• _EXERCISE PROMPT_: Exactly and only the lines from the first entry through the line with "there was no" should be copied, both ends included, with no pictures.

• _RECORDED DATA_:

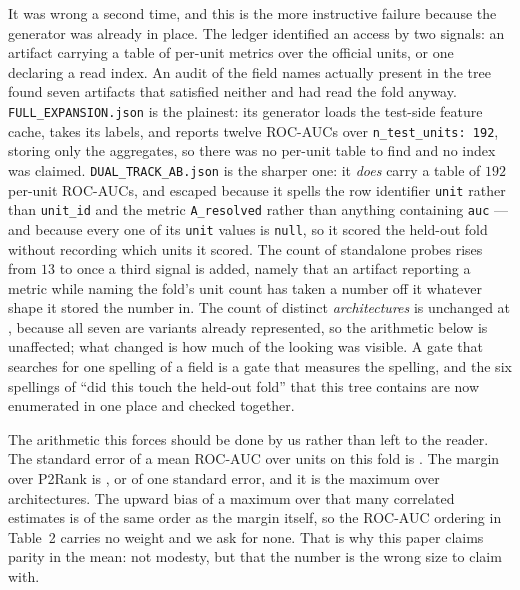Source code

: \documentclass[11pt]{article}
\begin{document}
It was wrong a second time, and this is the more instructive failure because the
generator was already in place. The ledger identified an access by two signals:
an artifact carrying a table of per-unit metrics over the official units, or one
declaring a read index. An audit of the field names actually present in the tree
found seven artifacts that satisfied neither and had read the fold anyway.
\texttt{FULL\_EXPANSION.json} is the plainest: its generator loads the test-side
feature cache, takes its labels, and reports twelve ROC-AUCs over
\texttt{n\_test\_units: 192}, storing only the aggregates, so there was no
per-unit table to find and no index was claimed. \texttt{DUAL\_TRACK\_AB.json}
is the sharper one: it \emph{does} carry a table of $192$ per-unit ROC-AUCs, and
escaped because it spells the row identifier \texttt{unit} rather than
\texttt{unit\_id} and the metric \texttt{A\_resolved} rather than anything
containing \texttt{auc} --- and because every one of its \texttt{unit} values is
\texttt{null}, so it scored the held-out fold without recording which units it
scored. The count of standalone probes rises from $13$ to
\NStandaloneProbes{} once a third signal is added, namely that an artifact
reporting a metric while naming the fold's unit count has taken a number off it
whatever shape it stored the number in. The count of distinct \emph{architectures}
is unchanged at \NArchOnFold{}, because all seven are variants already
represented, so the arithmetic below is unaffected; what changed is how much of
the looking was visible. A gate that searches for one spelling of a field is a
gate that measures the spelling, and the six spellings of ``did this touch the
held-out fold'' that this tree contains are now enumerated in one place and
checked together.

The arithmetic this forces should be done by us rather than left to the reader.
The standard error of a mean ROC-AUC over \NUnits{} units on this fold is
\FoldSE{}. The margin over P2Rank is \TabAucD{}, or \LeadInSE{} of one standard
error, and it is the maximum over \NArchOnFold{} architectures. The upward bias
of a maximum over that many correlated estimates is of the same order as the
margin itself, so the ROC-AUC ordering in Table~2 carries no weight and we ask
for none. That is why this paper claims parity in the mean: not modesty, but that
the number is the wrong size to claim with.
\end{document}
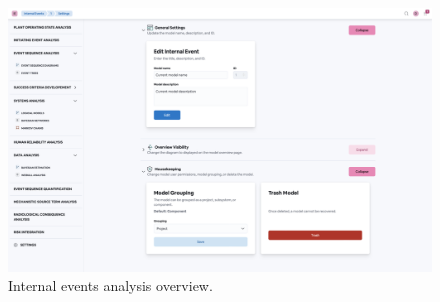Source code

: \begin{figure}
  \centering
  \includegraphics[width=1.0\textwidth]{4_proposed_solution/web_app/figures/analysis_modes_types.png}
  \caption{Internal events analysis overview.}
  \label{fig:analysis_modes_types}
\end{figure}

• _RESULT BELOW_:
Source code

: \documentclass[11pt]{article}
\begin{document}
It was wrong a second time, and this is the more instructive failure because the
generator was already in place. The ledger identified an access by two signals:
an artifact carrying a table of per-unit metrics over the official units, or one
declaring a read index. An audit of the field names actually present in the tree
found seven artifacts that satisfied neither and had read the fold anyway.
\texttt{FULL\_EXPANSION.json} is the plainest: its generator loads the test-side
feature cache, takes its labels, and reports twelve ROC-AUCs over
\texttt{n\_test\_units: 192}, storing only the aggregates, so there was no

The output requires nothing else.